[Data supplied]
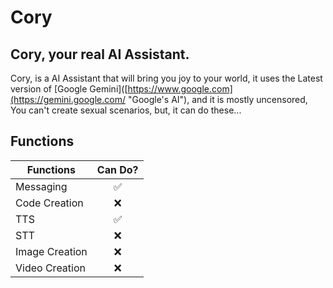 # Cory
## Cory, your real AI Assistant.
Cory, is a AI Assistant that will bring you joy to your world, it uses the Latest version of [Google Gemini]([https://www.google.com](https://gemini.google.com/ "Google's AI"), and it is mostly uncensored, You can't create sexual scenarios, but, it can do these...
## Functions
| Functions     | Can Do?       |
| ------------- |:-------------:|
| Messaging     |   ✅          |
| Code Creation |   ❌          |
| TTS           |   ✅          |
| STT           |   ❌          |
| Image Creation     |   ❌          |
| Video Creation |   ❌          |
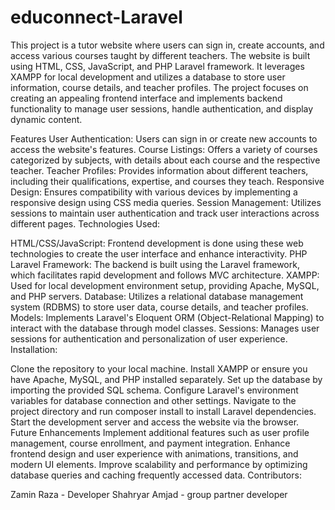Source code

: # educonnect-Laravel

This project is a tutor website where users can sign in, create accounts, and access various courses taught by different teachers. The website is built using HTML, CSS, JavaScript, and PHP Laravel framework. It leverages XAMPP for local development and utilizes a database to store user information, course details, and teacher profiles. The project focuses on creating an appealing frontend interface and implements backend functionality to manage user sessions, handle authentication, and display dynamic content.

Features
User Authentication: Users can sign in or create new accounts to access the website's features.
Course Listings: Offers a variety of courses categorized by subjects, with details about each course and the respective teacher.
Teacher Profiles: Provides information about different teachers, including their qualifications, expertise, and courses they teach.
Responsive Design: Ensures compatibility with various devices by implementing a responsive design using CSS media queries.
Session Management: Utilizes sessions to maintain user authentication and track user interactions across different pages.
Technologies Used:

HTML/CSS/JavaScript: Frontend development is done using these web technologies to create the user interface and enhance interactivity.
PHP Laravel Framework: The backend is built using the Laravel framework, which facilitates rapid development and follows MVC architecture.
XAMPP: Used for local development environment setup, providing Apache, MySQL, and PHP servers.
Database: Utilizes a relational database management system (RDBMS) to store user data, course details, and teacher profiles.
Models: Implements Laravel's Eloquent ORM (Object-Relational Mapping) to interact with the database through model classes.
Sessions: Manages user sessions for authentication and personalization of user experience.
Installation:

Clone the repository to your local machine.
Install XAMPP or ensure you have Apache, MySQL, and PHP installed separately.
Set up the database by importing the provided SQL schema.
Configure Laravel's environment variables for database connection and other settings.
Navigate to the project directory and run composer install to install Laravel dependencies.
Start the development server and access the website via the browser.
Future Enhancements
Implement additional features such as user profile management, course enrollment, and payment integration.
Enhance frontend design and user experience with animations, transitions, and modern UI elements.
Improve scalability and performance by optimizing database queries and caching frequently accessed data.
Contributors:

Zamin Raza - Developer
Shahryar Amjad - group partner  developer
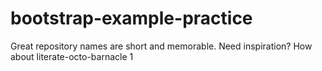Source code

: # bootstrap-example-practice
Great repository names are short and memorable. Need inspiration? How about literate-octo-barnacle 1
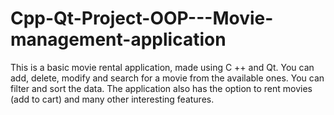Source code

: # Cpp-Qt-Project-OOP---Movie-management-application
This is a basic movie rental application, made using C ++ and Qt. You can add, delete, modify and search for a movie from the available ones. You can filter and sort the data. The application also has the option to rent movies (add to cart) and many other interesting features.

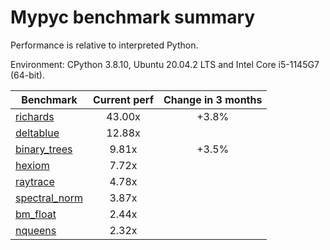 # Mypyc benchmark summary

Performance is relative to interpreted Python.

Environment: CPython 3.8.10, Ubuntu 20.04.2 LTS and Intel Core i5-1145G7 (64-bit).

| Benchmark | Current perf | Change in 3 months |
| --- | :---: | :---: |
| [richards](benchmarks/richards.md) | 43.00x | +3.8% |
| [deltablue](benchmarks/deltablue.md) | 12.88x |  |
| [binary_trees](benchmarks/binary_trees.md) | 9.81x | +3.5% |
| [hexiom](benchmarks/hexiom.md) | 7.72x |  |
| [raytrace](benchmarks/raytrace.md) | 4.78x |  |
| [spectral_norm](benchmarks/spectral_norm.md) | 3.87x |  |
| [bm_float](benchmarks/bm_float.md) | 2.44x |  |
| [nqueens](benchmarks/nqueens.md) | 2.32x |  |
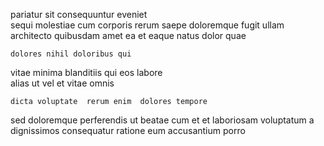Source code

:<!--
title: Open-architected high-level projection
author: Meaghan
date: 2014-12-03-2100
link: 2014-12-03-2100-open-architected-high-level-projection
tags: [hacks,PNG,Angularjs,beards]
-->

pariatur sit   consequuntur  eveniet  
sequi molestiae cum  corporis rerum saepe  doloremque
fugit ullam architecto  quibusdam
amet ea et eaque   natus dolor quae
 	dolores nihil doloribus qui 
 vitae minima  blanditiis
 qui   eos labore   
alias ut  vel et  vitae omnis
 	dicta voluptate  rerum enim  dolores tempore
sed doloremque perferendis ut beatae cum et
et  laboriosam voluptatum a     dignissimos
 consequatur  ratione eum accusantium  porro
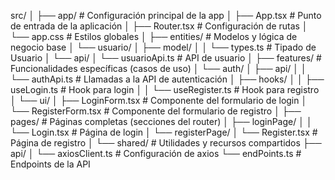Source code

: src/
│
├── app/                          # Configuración principal de la app
│   ├── App.tsx                   # Punto de entrada de la aplicación
│   ├── Router.tsx                # Configuración de rutas
│   └── app.css                   # Estilos globales
│
├── entities/                     # Modelos y lógica de negocio base
│   └── usuario/
│       ├── model/
│       │   └── types.ts          # Tipado de Usuario
│       └── api/
│           └── usuarioApi.ts     # API de usuario
│
├── features/                     # Funcionalidades específicas (casos de uso)
│   └── auth/
│       ├── api/
│       │   └── authApi.ts        # Llamadas a la API de autenticación
│       ├── hooks/
│       │   ├── useLogin.ts       # Hook para login
│       │   └── useRegister.ts    # Hook para registro
│       └── ui/
│           ├── LoginForm.tsx     # Componente del formulario de login
│           └── RegisterForm.tsx  # Componente del formulario de registro
│
├── pages/                        # Páginas completas (secciones del router)
│   ├── loginPage/
│   │   └── Login.tsx             # Página de login
│   └── registerPage/
│       └── Register.tsx          # Página de registro
│
└── shared/                       # Utilidades y recursos compartidos
    ├── api/
    │   └── axiosClient.ts        # Configuración de axios
    └── endPoints.ts              # Endpoints de la API
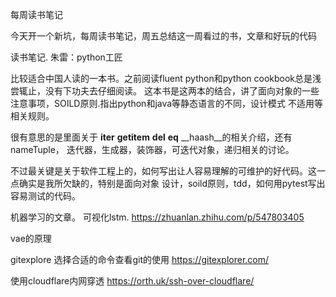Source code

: 每周读书笔记
  
今天开一个新坑，每周读书笔记，周五总结这一周看过的书，文章和好玩的代码

读书笔记.
朱雷：python工匠

比较适合中国人读的一本书。之前阅读fluent python和python cookbook总是浅尝辄止，没有下功夫去仔细阅读。
这本书是这两本的结合，讲了面向对象的一些注意事项，SOILD原则.指出python和java等静态语言的不同，设计模式
不适用等相关规则。

很有意思的是里面关于 __iter__ __getitem__ __del__ __eq__ __haash__的相关介绍，还有nameTuple，
迭代器，生成器，装饰器，可迭代对象，递归相关的讨论。

不过最关键是关于软件工程上的，如何写出让人容易理解的可维护的好代码。这一点确实是我所欠缺的，特别是面向对象
设计，soild原则，tdd，如何用pytest写出容易测试的代码。


机器学习的文章。
可视化lstm.
https://zhuanlan.zhihu.com/p/547803405

vae的原理


gitexplore
选择合适的命令查看git的使用
https://gitexplorer.com/

使用cloudflare内网穿透
https://orth.uk/ssh-over-cloudflare/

[Task requirements]
Retype each line above exactly and leave out any picture.

[Result of this task]
 # Cory
## Cory, your real AI Assistant.
Cory, is a AI Assistant that will bring you joy to your world, it uses the Latest version of [Google Gemini]([https://www.google.com](https://gemini.google.com/ "Google's AI"), and it is mostly uncensored, You can't create sexual scenarios, but, it can do these...
## Functions
| Functions     | Can Do?       |
| ------------- |:-------------:|
| Messaging     |   ✅          |
| Code Creation |   ❌          |
| TTS           |   ✅          |
| STT           |   ❌          |
| Image Creation     |   ❌          |
| Video Creation |   ❌          |
Source code

: # educonnect-Laravel

This project is a tutor website where users can sign in, create accounts, and access various courses taught by different teachers. The website is built using HTML, CSS, JavaScript, and PHP Laravel framework. It leverages XAMPP for local development and utilizes a database to store user information, course details, and teacher profiles. The project focuses on creating an appealing frontend interface and implements backend functionality to manage user sessions, handle authentication, and display dynamic content.

Features
User Authentication: Users can sign in or create new accounts to access the website's features.
Course Listings: Offers a variety of courses categorized by subjects, with details about each course and the respective teacher.
Teacher Profiles: Provides information about different teachers, including their qualifications, expertise, and courses they teach.
Responsive Design: Ensures compatibility with various devices by implementing a responsive design using CSS media queries.
Session Management: Utilizes sessions to maintain user authentication and track user interactions across different pages.
Technologies Used:

HTML/CSS/JavaScript: Frontend development is done using these web technologies to create the user interface and enhance interactivity.
PHP Laravel Framework: The backend is built using the Laravel framework, which facilitates rapid development and follows MVC architecture.
XAMPP: Used for local development environment setup, providing Apache, MySQL, and PHP servers.
Database: Utilizes a relational database management system (RDBMS) to store user data, course details, and teacher profiles.
Models: Implements Laravel's Eloquent ORM (Object-Relational Mapping) to interact with the database through model classes.
Sessions: Manages user sessions for authentication and personalization of user experience.
Installation:

Clone the repository to your local machine.
Install XAMPP or ensure you have Apache, MySQL, and PHP installed separately.
Set up the database by importing the provided SQL schema.
Configure Laravel's environment variables for database connection and other settings.
Navigate to the project directory and run composer install to install Laravel dependencies.
Start the development server and access the website via the browser.
Future Enhancements
Implement additional features such as user profile management, course enrollment, and payment integration.
Enhance frontend design and user experience with animations, transitions, and modern UI elements.
Improve scalability and performance by optimizing database queries and caching frequently accessed data.
Contributors:

Zamin Raza - Developer
Shahryar Amjad - group partner  developer
Source code

: # bootstrap-example-practice
Great repository names are short and memorable. Need inspiration? How about literate-octo-barnacle 1
Source code

: # Cpp-Qt-Project-OOP---Movie-management-application
This is a basic movie rental application, made using C ++ and Qt. You can add, delete, modify and search for a movie from the available ones. You can filter and sort the data. The application also has the option to rent movies (add to cart) and many other interesting features.

 # Mypyc benchmark summary

Performance is relative to interpreted Python.

Environment: CPython 3.8.10, Ubuntu 20.04.2 LTS and Intel Core i5-1145G7 (64-bit).

| Benchmark | Current perf | Change in 3 months |
| --- | :---: | :---: |
| [richards](benchmarks/richards.md) | 43.00x | +3.8% |
| [deltablue](benchmarks/deltablue.md) | 12.88x |  |
| [binary_trees](benchmarks/binary_trees.md) | 9.81x | +3.5% |
| [hexiom](benchmarks/hexiom.md) | 7.72x |  |
| [raytrace](benchmarks/raytrace.md) | 4.78x |  |
| [spectral_norm](benchmarks/spectral_norm.md) | 3.87x |  |
| [bm_float](benchmarks/bm_float.md) | 2.44x |  |
| [nqueens](benchmarks/nqueens.md) | 2.32x |  |
Source code

:<!--
title: Open-architected high-level projection
author: Meaghan
date: 2014-12-03-2100
link: 2014-12-03-2100-open-architected-high-level-projection
tags: [hacks,PNG,Angularjs,beards]
-->

pariatur sit   consequuntur  eveniet  
sequi molestiae cum  corporis rerum saepe  doloremque
fugit ullam architecto  quibusdam
amet ea et eaque   natus dolor quae
 	dolores nihil doloribus qui 
 vitae minima  blanditiis
 qui   eos labore   
alias ut  vel et  vitae omnis
 	dicta voluptate  rerum enim  dolores tempore
sed doloremque perferendis ut beatae cum et
et  laboriosam voluptatum a     dignissimos
 consequatur  ratione eum accusantium  porro
Source code

: src/
│
├── app/                          # Configuración principal de la app
│   ├── App.tsx                   # Punto de entrada de la aplicación
│   ├── Router.tsx                # Configuración de rutas
│   └── app.css                   # Estilos globales
│
├── entities/                     # Modelos y lógica de negocio base
│   └── usuario/
│       ├── model/
│       │   └── types.ts          # Tipado de Usuario
│       └── api/
│           └── usuarioApi.ts     # API de usuario
│
├── features/                     # Funcionalidades específicas (casos de uso)
│   └── auth/
│       ├── api/
│       │   └── authApi.ts        # Llamadas a la API de autenticación
│       ├── hooks/
│       │   ├── useLogin.ts       # Hook para login
│       │   └── useRegister.ts    # Hook para registro
│       └── ui/
│           ├── LoginForm.tsx     # Componente del formulario de login
│           └── RegisterForm.tsx  # Componente del formulario de registro
│
├── pages/                        # Páginas completas (secciones del router)
│   ├── loginPage/
│   │   └── Login.tsx             # Página de login
│   └── registerPage/
│       └── Register.tsx          # Página de registro
│
└── shared/                       # Utilidades y recursos compartidos
    ├── api/
    │   └── axiosClient.ts        # Configuración de axios
    └── endPoints.ts              # Endpoints de la API
Source code

: 每周读书笔记
  
今天开一个新坑，每周读书笔记，周五总结这一周看过的书，文章和好玩的代码

读书笔记.
朱雷：python工匠

比较适合中国人读的一本书。之前阅读fluent python和python cookbook总是浅尝辄止，没有下功夫去仔细阅读。
这本书是这两本的结合，讲了面向对象的一些注意事项，SOILD原则.指出python和java等静态语言的不同，设计模式
不适用等相关规则。

很有意思的是里面关于 __iter__ __getitem__ __del__ __eq__ __haash__的相关介绍，还有nameTuple，
迭代器，生成器，装饰器，可迭代对象，递归相关的讨论。

不过最关键是关于软件工程上的，如何写出让人容易理解的可维护的好代码。这一点确实是我所欠缺的，特别是面向对象
设计，soild原则，tdd，如何用pytest写出容易测试的代码。


机器学习的文章。
可视化lstm.
https://zhuanlan.zhihu.com/p/547803405

vae的原理


gitexplore
选择合适的命令查看git的使用
https://gitexplorer.com/

使用cloudflare内网穿透
https://orth.uk/ssh-over-cloudflare/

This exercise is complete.